Они уже не были им: в них уже звучал Освенцим.
И все же они им были.
И не были: S превратилось в Р.
И все-таки были.
Уже в антифашистской школе, когда я читал «Диалектику природы» и «Анти-Дюринга» Энгельса, я начертил на драгоценной четвертушке бумажного листа – ее должно было хватить на восемь лекционных часов – систему координат; Северный полюс я обозначил «МА» (материализм), южный – «ИД» (идеализм), на западе я написал «МЕ» (метафизика), на востоке – «ДИ» (диалектика), на юго-востоке я написал ГЕГЕЛЬ, а на юго-западе ПЛАТОН, на северо-западе ФЕЙЕРБАХ, БЮХЕР и МОЛЕШОТТ, и, когда наш преподаватель спросил меня изумленно, на что я – какой ужас! – трачу бумагу, я гордо ответил, что я набрасываю схему философии, в которую войдут все философские школы и течения: наверху – материализм, внизу – идеализм, слева – метафизика, справа – диалектика, и преподаватель с воодушевлением кивнул, а потом мы вместе соображали, куда отнести агностицизм Канта, который Ленин назвал «стыдливым материализмом», в конце концов мы поместили его наверх, на северо-северо-северо-восток, и я начал изобретать схему диалектики.

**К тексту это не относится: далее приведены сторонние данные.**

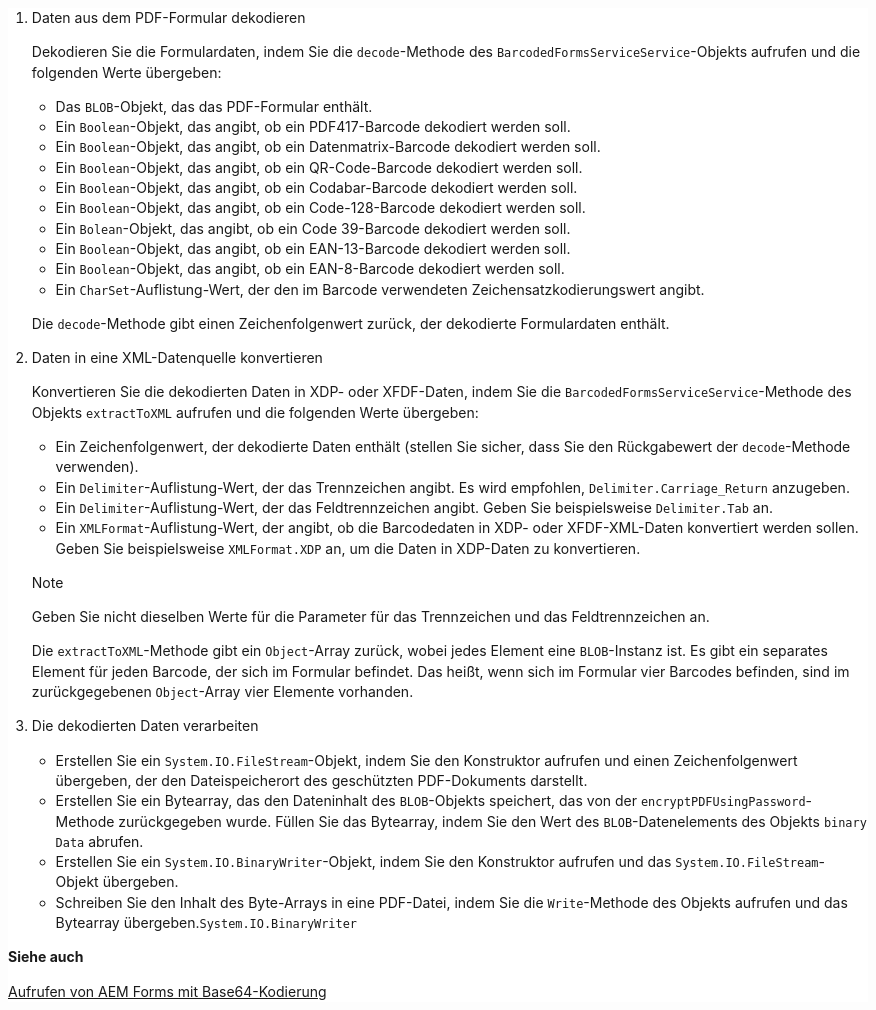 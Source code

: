 1. Daten aus dem PDF-Formular dekodieren

   Dekodieren Sie die Formulardaten, indem Sie die `decode`-Methode des `BarcodedFormsServiceService`-Objekts aufrufen und die folgenden Werte übergeben:

   * Das `BLOB`-Objekt, das das PDF-Formular enthält.
   * Ein `Boolean`-Objekt, das angibt, ob ein PDF417-Barcode dekodiert werden soll.
   * Ein `Boolean`-Objekt, das angibt, ob ein Datenmatrix-Barcode dekodiert werden soll.
   * Ein `Boolean`-Objekt, das angibt, ob ein QR-Code-Barcode dekodiert werden soll.
   * Ein `Boolean`-Objekt, das angibt, ob ein Codabar-Barcode dekodiert werden soll.
   * Ein `Boolean`-Objekt, das angibt, ob ein Code-128-Barcode dekodiert werden soll.
   * Ein `Bolean`-Objekt, das angibt, ob ein Code 39-Barcode dekodiert werden soll.
   * Ein `Boolean`-Objekt, das angibt, ob ein EAN-13-Barcode dekodiert werden soll.
   * Ein `Boolean`-Objekt, das angibt, ob ein EAN-8-Barcode dekodiert werden soll.
   * Ein `CharSet`-Auflistung-Wert, der den im Barcode verwendeten Zeichensatzkodierungswert angibt.

   Die `decode`-Methode gibt einen Zeichenfolgenwert zurück, der dekodierte Formulardaten enthält.

1. Daten in eine XML-Datenquelle konvertieren

   Konvertieren Sie die dekodierten Daten in XDP- oder XFDF-Daten, indem Sie die `BarcodedFormsServiceService`-Methode des Objekts `extractToXML` aufrufen und die folgenden Werte übergeben:

   * Ein Zeichenfolgenwert, der dekodierte Daten enthält (stellen Sie sicher, dass Sie den Rückgabewert der `decode`-Methode verwenden).
   * Ein `Delimiter`-Auflistung-Wert, der das Trennzeichen angibt. Es wird empfohlen, `Delimiter.Carriage_Return` anzugeben.
   * Ein `Delimiter`-Auflistung-Wert, der das Feldtrennzeichen angibt. Geben Sie beispielsweise `Delimiter.Tab` an.
   * Ein `XMLFormat`-Auflistung-Wert, der angibt, ob die Barcodedaten in XDP- oder XFDF-XML-Daten konvertiert werden sollen. Geben Sie beispielsweise `XMLFormat.XDP` an, um die Daten in XDP-Daten zu konvertieren.

   >[!NOTE]
   >
   >Geben Sie nicht dieselben Werte für die Parameter für das Trennzeichen und das Feldtrennzeichen an.

   Die `extractToXML`-Methode gibt ein `Object`-Array zurück, wobei jedes Element eine `BLOB`-Instanz ist. Es gibt ein separates Element für jeden Barcode, der sich im Formular befindet. Das heißt, wenn sich im Formular vier Barcodes befinden, sind im zurückgegebenen `Object`-Array vier Elemente vorhanden.

1. Die dekodierten Daten verarbeiten

   * Erstellen Sie ein `System.IO.FileStream`-Objekt, indem Sie den Konstruktor aufrufen und einen Zeichenfolgenwert übergeben, der den Dateispeicherort des geschützten PDF-Dokuments darstellt.
   * Erstellen Sie ein Bytearray, das den Dateninhalt des `BLOB`-Objekts speichert, das von der `encryptPDFUsingPassword`-Methode zurückgegeben wurde. Füllen Sie das Bytearray, indem Sie den Wert des `BLOB`-Datenelements des Objekts `binaryData` abrufen.
   * Erstellen Sie ein `System.IO.BinaryWriter`-Objekt, indem Sie den Konstruktor aufrufen und das `System.IO.FileStream`-Objekt übergeben.
   * Schreiben Sie den Inhalt des Byte-Arrays in eine PDF-Datei, indem Sie die `Write`-Methode des Objekts aufrufen und das Bytearray übergeben.`System.IO.BinaryWriter`

**Siehe auch**

[Aufrufen von AEM Forms mit Base64-Kodierung](/help/forms/developing/invoking-aem-forms-using-web.md#invoking-aem-forms-using-base64-encoding)
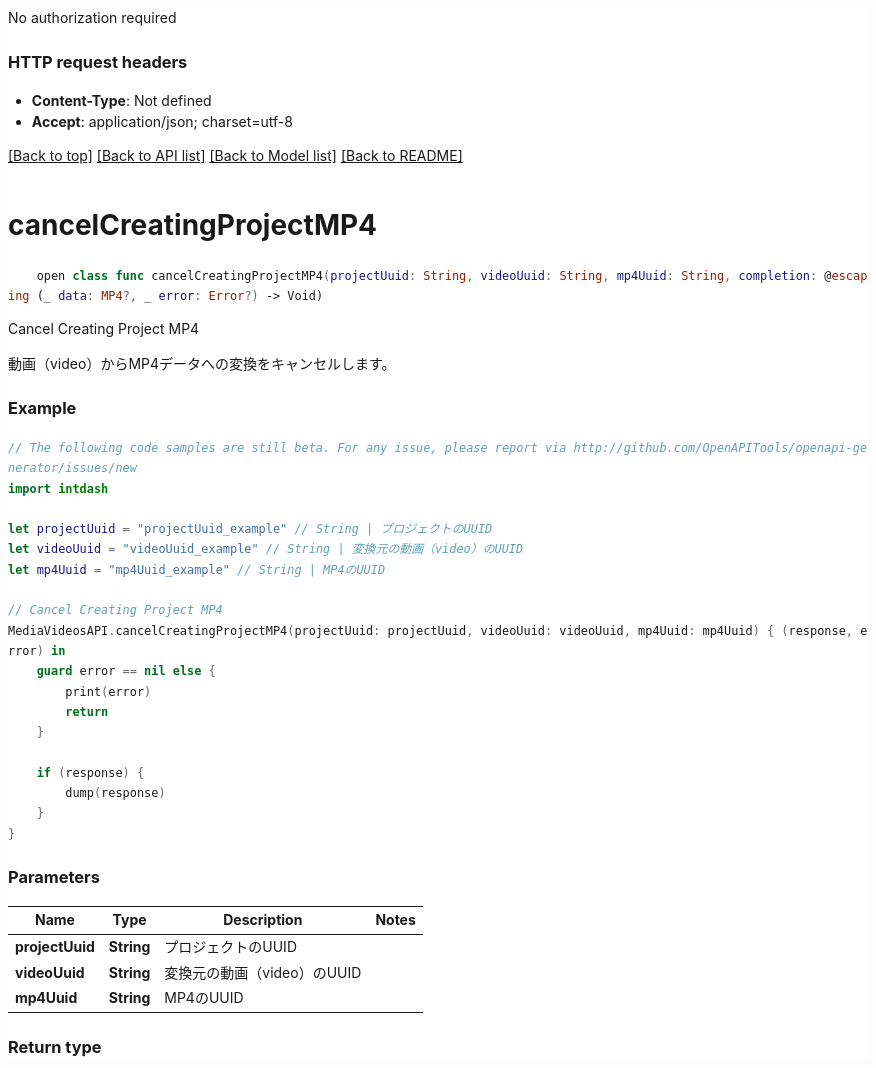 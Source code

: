 No authorization required

### HTTP request headers

 - **Content-Type**: Not defined
 - **Accept**: application/json; charset=utf-8

[[Back to top]](#) [[Back to API list]](../README.md#documentation-for-api-endpoints) [[Back to Model list]](../README.md#documentation-for-models) [[Back to README]](../README.md)

# **cancelCreatingProjectMP4**
```swift
    open class func cancelCreatingProjectMP4(projectUuid: String, videoUuid: String, mp4Uuid: String, completion: @escaping (_ data: MP4?, _ error: Error?) -> Void)
```

Cancel Creating Project MP4

動画（video）からMP4データへの変換をキャンセルします。

### Example
```swift
// The following code samples are still beta. For any issue, please report via http://github.com/OpenAPITools/openapi-generator/issues/new
import intdash

let projectUuid = "projectUuid_example" // String | プロジェクトのUUID
let videoUuid = "videoUuid_example" // String | 変換元の動画（video）のUUID
let mp4Uuid = "mp4Uuid_example" // String | MP4のUUID

// Cancel Creating Project MP4
MediaVideosAPI.cancelCreatingProjectMP4(projectUuid: projectUuid, videoUuid: videoUuid, mp4Uuid: mp4Uuid) { (response, error) in
    guard error == nil else {
        print(error)
        return
    }

    if (response) {
        dump(response)
    }
}
```

### Parameters

Name | Type | Description  | Notes
------------- | ------------- | ------------- | -------------
 **projectUuid** | **String** | プロジェクトのUUID | 
 **videoUuid** | **String** | 変換元の動画（video）のUUID | 
 **mp4Uuid** | **String** | MP4のUUID | 

### Return type
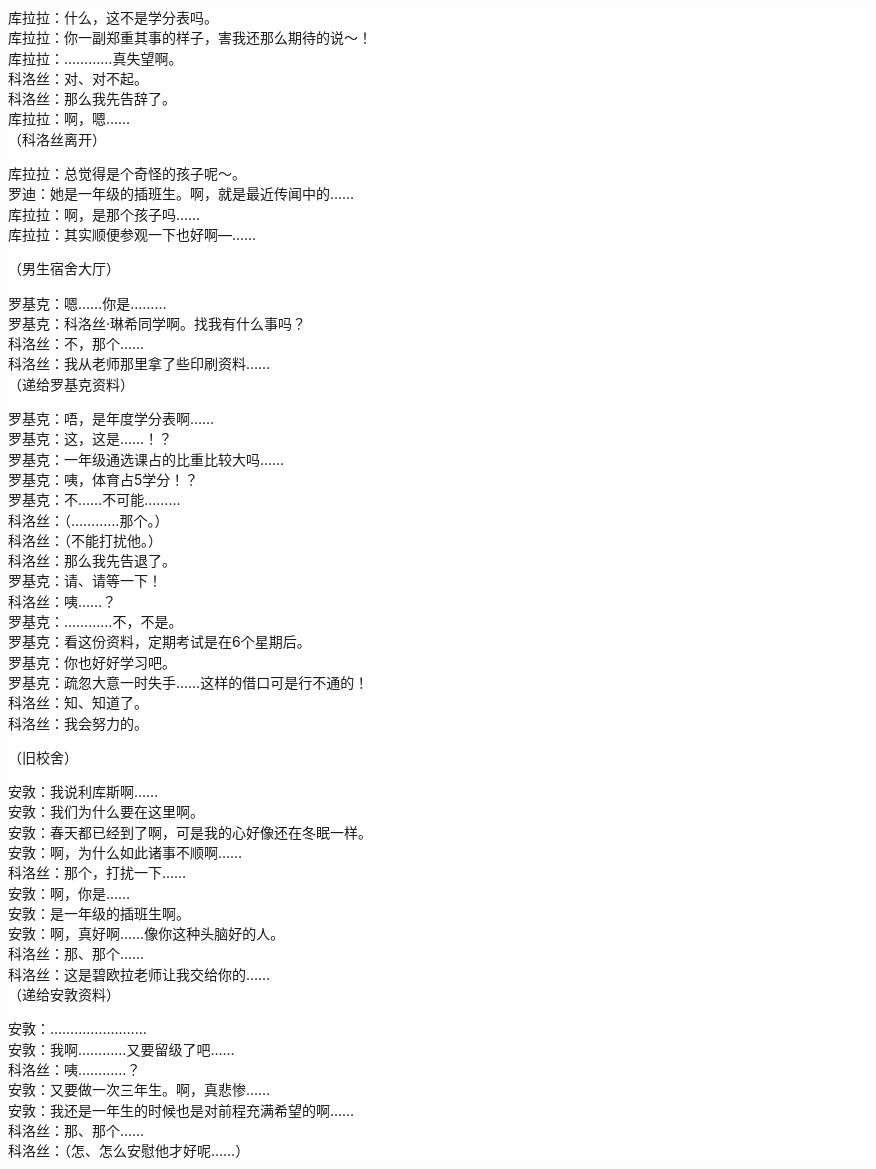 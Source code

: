库拉拉：什么，这不是学分表吗。  
库拉拉：你一副郑重其事的样子，害我还那么期待的说～！  
库拉拉：…………真失望啊。  
科洛丝：对、对不起。  
科洛丝：那么我先告辞了。  
库拉拉：啊，嗯……  
（科洛丝离开）

库拉拉：总觉得是个奇怪的孩子呢～。  
罗迪：她是一年级的插班生。啊，就是最近传闻中的……  
库拉拉：啊，是那个孩子吗……  
库拉拉：其实顺便参观一下也好啊—……  
  
（男生宿舍大厅）

罗基克：嗯……你是………  
罗基克：科洛丝·琳希同学啊。找我有什么事吗？  
科洛丝：不，那个……  
科洛丝：我从老师那里拿了些印刷资料……  
（递给罗基克资料）

罗基克：唔，是年度学分表啊……  
罗基克：这，这是……！？  
罗基克：一年级通选课占的比重比较大吗……  
罗基克：咦，体育占5学分！？  
罗基克：不……不可能………  
科洛丝：（…………那个。）  
科洛丝：（不能打扰他。）  
科洛丝：那么我先告退了。  
罗基克：请、请等一下！  
科洛丝：咦……？  
罗基克：…………不，不是。  
罗基克：看这份资料，定期考试是在6个星期后。  
罗基克：你也好好学习吧。  
罗基克：疏忽大意一时失手……这样的借口可是行不通的！  
科洛丝：知、知道了。  
科洛丝：我会努力的。  

（旧校舍）

安敦：我说利库斯啊……  
安敦：我们为什么要在这里啊。  
安敦：春天都已经到了啊，可是我的心好像还在冬眠一样。  
安敦：啊，为什么如此诸事不顺啊……  
科洛丝：那个，打扰一下……  
安敦：啊，你是……  
安敦：是一年级的插班生啊。  
安敦：啊，真好啊……像你这种头脑好的人。  
科洛丝：那、那个……  
科洛丝：这是碧欧拉老师让我交给你的……  
（递给安敦资料）

安敦：……………………  
安敦：我啊…………又要留级了吧……  
科洛丝：咦…………？  
安敦：又要做一次三年生。啊，真悲惨……  
安敦：我还是一年生的时候也是对前程充满希望的啊……  
科洛丝：那、那个……  
科洛丝：（怎、怎么安慰他才好呢……）  
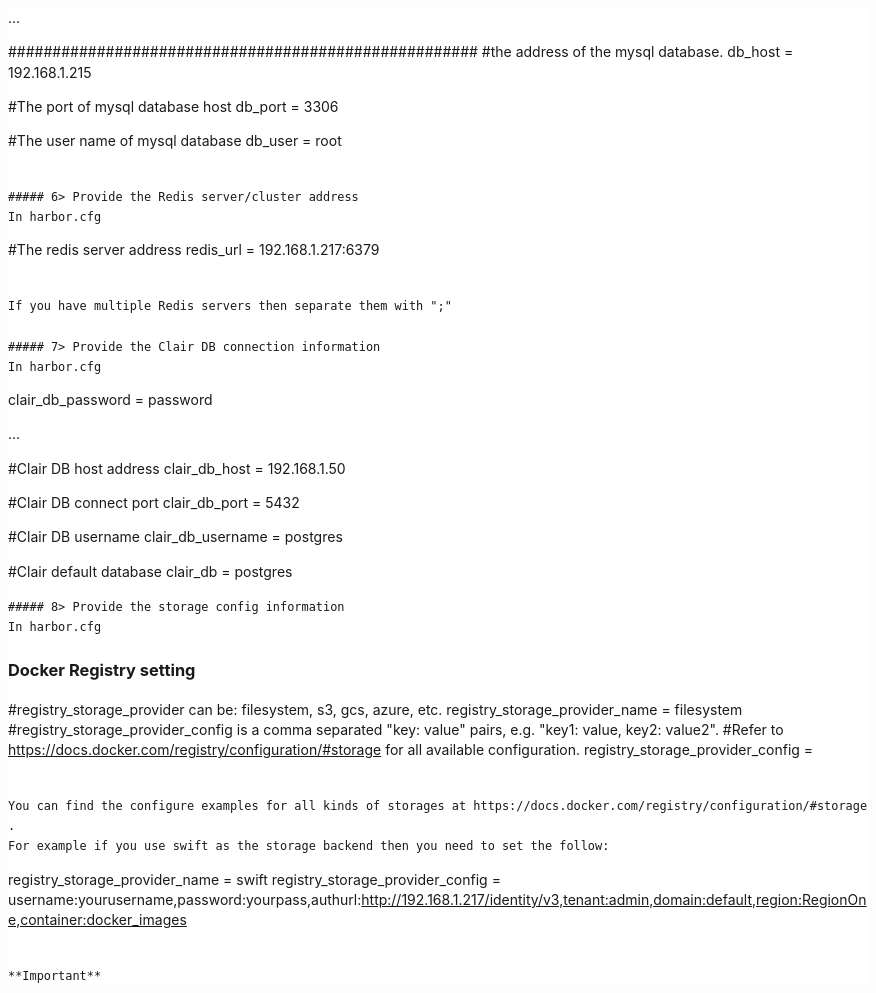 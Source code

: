 ...

#####################################################
#the address of the mysql database.
db_host = 192.168.1.215

#The port of mysql database host
db_port = 3306

#The user name of mysql database
db_user = root

```

##### 6> Provide the Redis server/cluster address
In harbor.cfg

```
#The redis server address
redis_url = 192.168.1.217:6379
```

If you have multiple Redis servers then separate them with ";"

##### 7> Provide the Clair DB connection information
In harbor.cfg

```
clair_db_password = password

...

#Clair DB host address
clair_db_host = 192.168.1.50

#Clair DB connect port
clair_db_port = 5432

#Clair DB username
clair_db_username = postgres

#Clair default database
clair_db = postgres

```
##### 8> Provide the storage config information
In harbor.cfg

```
### Docker Registry setting ###
#registry_storage_provider can be: filesystem, s3, gcs, azure, etc.
registry_storage_provider_name = filesystem
#registry_storage_provider_config is a comma separated "key: value" pairs, e.g. "key1: value, key2: value2".
#Refer to https://docs.docker.com/registry/configuration/#storage for all available configuration.
registry_storage_provider_config =
```

You can find the configure examples for all kinds of storages at https://docs.docker.com/registry/configuration/#storage .  
For example if you use swift as the storage backend then you need to set the follow:

```
registry_storage_provider_name = swift
registry_storage_provider_config = username:yourusername,password:yourpass,authurl:http://192.168.1.217/identity/v3,tenant:admin,domain:default,region:RegionOne,container:docker_images
```

**Important**
``` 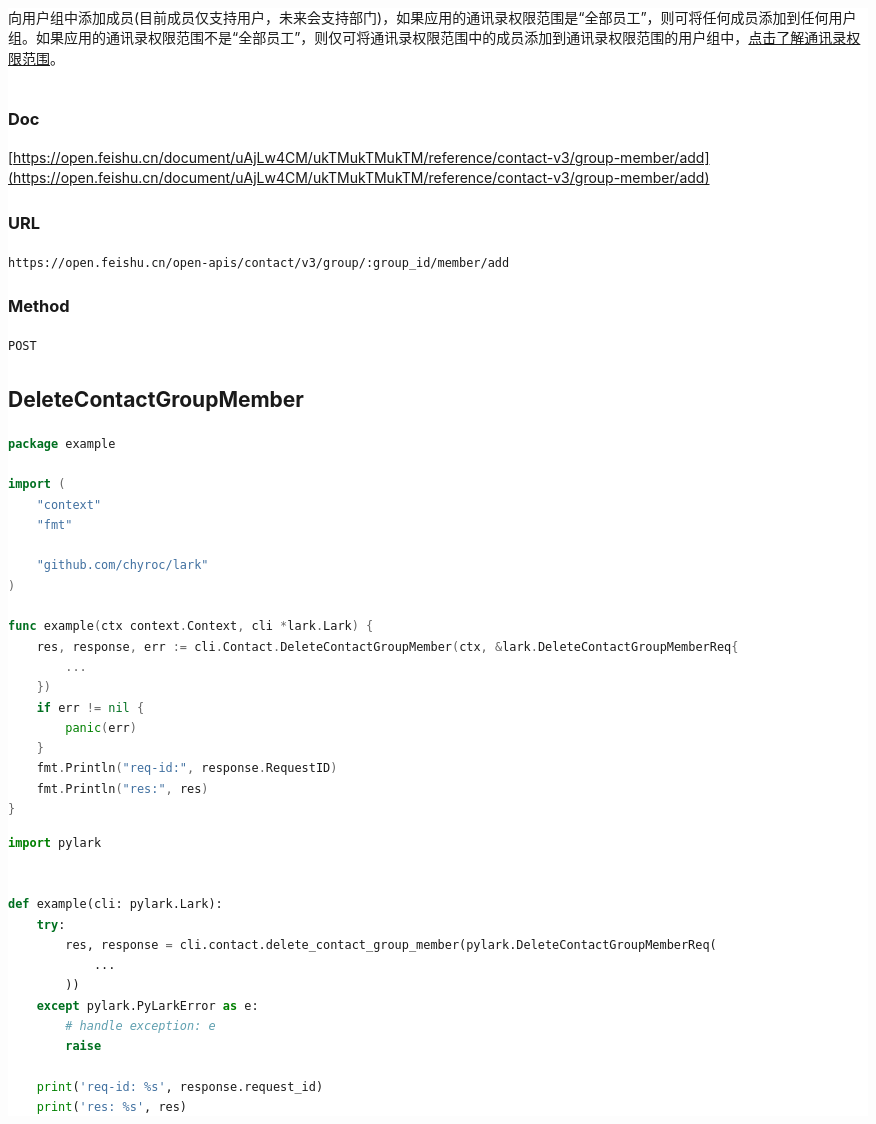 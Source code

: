 向用户组中添加成员(目前成员仅支持用户，未来会支持部门)，如果应用的通讯录权限范围是“全部员工”，则可将任何成员添加到任何用户组。如果应用的通讯录权限范围不是“全部员工”，则仅可将通讯录权限范围中的成员添加到通讯录权限范围的用户组中，[点击了解通讯录权限范围](https://open.feishu.cn/document/ukTMukTMukTM/uETNz4SM1MjLxUzM/v3/guides/scope_authority)。

#

### Doc

[https://open.feishu.cn/document/uAjLw4CM/ukTMukTMukTM/reference/contact-v3/group-member/add](https://open.feishu.cn/document/uAjLw4CM/ukTMukTMukTM/reference/contact-v3/group-member/add)

### URL

`https://open.feishu.cn/open-apis/contact/v3/group/:group_id/member/add`

### Method

`POST`

## DeleteContactGroupMember

```go
package example

import (
	"context"
	"fmt"

	"github.com/chyroc/lark"
)

func example(ctx context.Context, cli *lark.Lark) {
	res, response, err := cli.Contact.DeleteContactGroupMember(ctx, &lark.DeleteContactGroupMemberReq{
		...
	})
	if err != nil {
		panic(err)
	}
	fmt.Println("req-id:", response.RequestID)
	fmt.Println("res:", res)
}

```

```python
import pylark


def example(cli: pylark.Lark):
    try:
        res, response = cli.contact.delete_contact_group_member(pylark.DeleteContactGroupMemberReq(
            ...
        ))
    except pylark.PyLarkError as e:
        # handle exception: e
        raise

    print('req-id: %s', response.request_id)
    print('res: %s', res)

```
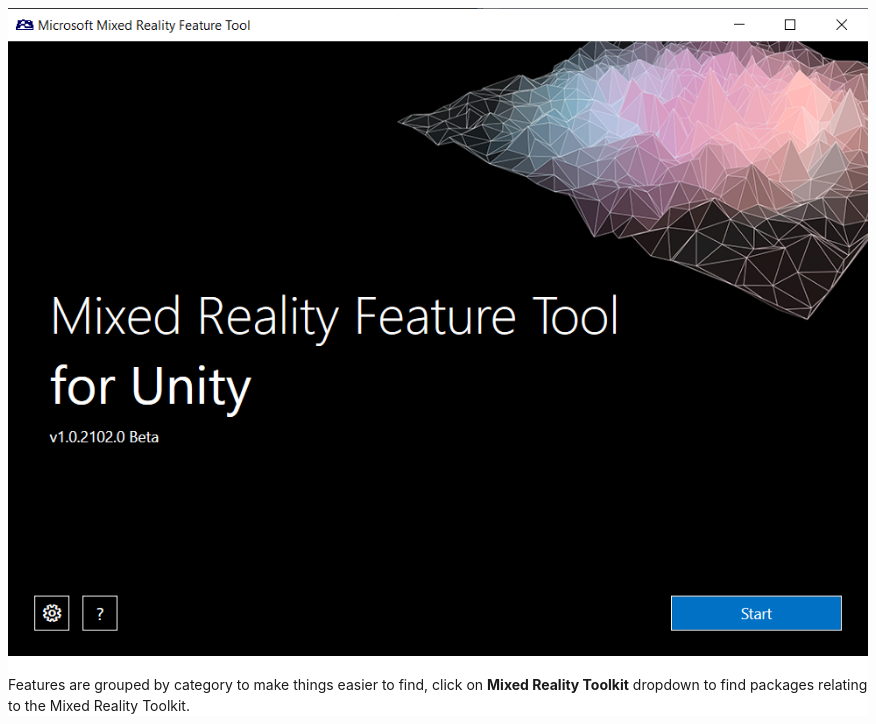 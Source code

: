 ![MixedRealityFeatureTool](images/mr-learning-base/base-02-section4-step1-2.png)

Features are grouped by category to make things easier to find, click on **Mixed Reality Toolkit** dropdown to find packages relating to the Mixed Reality Toolkit.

Я в кино с Юттой и Золтаном. «Холодные дни». Этот фильм нельзя забыть… Замерший Дунай, низкие, едва слышные взрывы… Эти глаза… И снова повторяющийся вопрос: кто сосчитал мертвых, откуда нам знать, сколько их было, кто сосчитает мертвых?
Страшные вариации детской песенки.
Мое поколение пришло к социализму через Освенцим. Любое размышление о пройденном нами пути внутреннего изменения должно начинаться с газовой камеры.
А когда закончился наш путь изменений?
30.10.
Встал сегодня пораньше. Ежедневный урок венгерского. Хоть плачь – я забываю слова через минуту; более того, я просто их не запоминаю. А Ютта за четыре месяца выучила венгерский и говорит так, что венгры принимают ее за местную. Впрочем, как утверждают, особенно хорошо она говорит, когда разволнуется, а просто пленительно – когда разозлится и начинает чертыхаться…
Субъективно-объективное спряжение очень усложняет грамматику, но различие в нем общих и конкретных форм высказывания «Я иду по дороге» и «Я иду вон по той дороге» должно открывать много возможностей для литературного ремесла. Интересно, что в определенных случаях эти формы спряжения находятся в отношениях друг к другу, как язык к метаязыку (языку-посреднику). «Я произношу слова» и «Я произношу: слова» (здесь «слова» – элемент метаязыка).
В венгерском языке нет вспомогательного глагола «иметь», его значение можно выразить лишь описательно. Можно ли на этом основании сделать вывод об определенных чертах народного характера, о его вошедшем в поговорку хлебосольстве, например? Пожалуй.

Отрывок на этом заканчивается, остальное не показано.